- Genre: Reality
- Judges: Duane and Rena Ose
- Voices of: Nicholas Tennant
- Country of origin: United Kingdom
- Original language: English
- No. of series: 1
- No. of episodes: 6

Production
- Production locations: Alaska, United States
- Production company: Twofour

Original release
- Network: BBC Two
- Release: 26 January – 1 March 2020

= Win the Wilderness: Alaska =

Win the Wilderness: Alaska is a British television competition, produced by Twofour, in which six British couples compete each other in a series of rounds, attempting to impress the elderly couple owning a homestead near the Denali National Park in Alaska.

== Ose mountain ==
The prize of the competition is the deed to the Alaskan homestead of Duane and Rena Ose. Duane Ose hiked to the homestead in 1982. He claims to have been the last homesteader in the US filing a claim under the Homestead Act of 1862 in 1986. The Oses built the homestead they call Ose Mountain up by hand using trunks felled from their forest. The homestead is about 100 miles away from the nearest road and can be accessed only with a plane to its own airfield.

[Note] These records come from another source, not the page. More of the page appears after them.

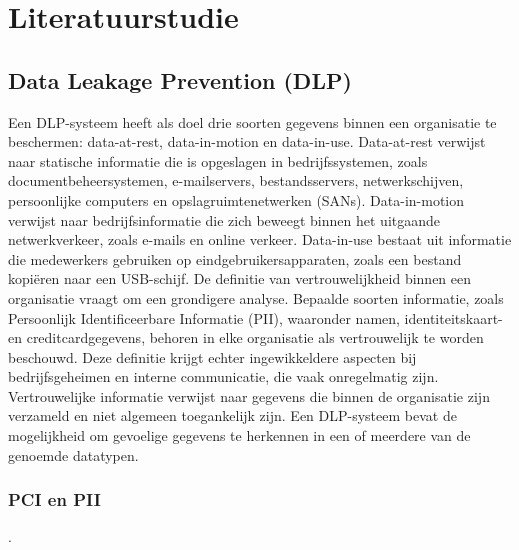 


\section{Literatuurstudie}%
\label{sec:literatuurstudie}

\subsection{Data Leakage Prevention (DLP)}%

Een DLP-systeem heeft als doel drie soorten gegevens binnen een organisatie te beschermen: data-at-rest, data-in-motion en data-in-use. 
Data-at-rest verwijst naar statische informatie die is opgeslagen in bedrijfssystemen, zoals documentbeheersystemen, e-mailservers, bestandsservers, netwerkschijven, 
persoonlijke computers en opslagruimtenetwerken (SANs). 
Data-in-motion verwijst naar bedrijfsinformatie die zich beweegt binnen het uitgaande netwerkverkeer, zoals e-mails en online verkeer. 
Data-in-use bestaat uit informatie die medewerkers gebruiken op eindgebruikersapparaten, zoals een bestand kopiëren naar een USB-schijf. 
De definitie van vertrouwelijkheid binnen een organisatie vraagt om een grondigere analyse. Bepaalde soorten informatie, zoals Persoonlijk Identificeerbare Informatie (PII), 
waaronder namen, identiteitskaart- en creditcardgegevens, behoren in elke organisatie als vertrouwelijk te worden beschouwd. 
Deze definitie krijgt echter ingewikkeldere aspecten bij bedrijfsgeheimen en interne communicatie, die vaak onregelmatig zijn. 
Vertrouwelijke informatie verwijst naar gegevens die binnen de organisatie zijn verzameld en niet algemeen toegankelijk zijn. 
Een DLP-systeem bevat de mogelijkheid om gevoelige gegevens te herkennen in een of meerdere van de genoemde datatypen.


\subsubsection{PCI en PII}
.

After the show the winners, Mark and Emily, first were on good terms with the previous owners of the homestead, but more recently the previous owner, Duane Ose, is reported to have been demanding the homestead back. Mark and Emily said on their Facebook account they returned the homestead back to Duane due to him having built it. Sadly Rena has since passed and shortly after Duane remarried a younger woman. She was not accepted by the Ose family and allegedly was previously married three times to much older men.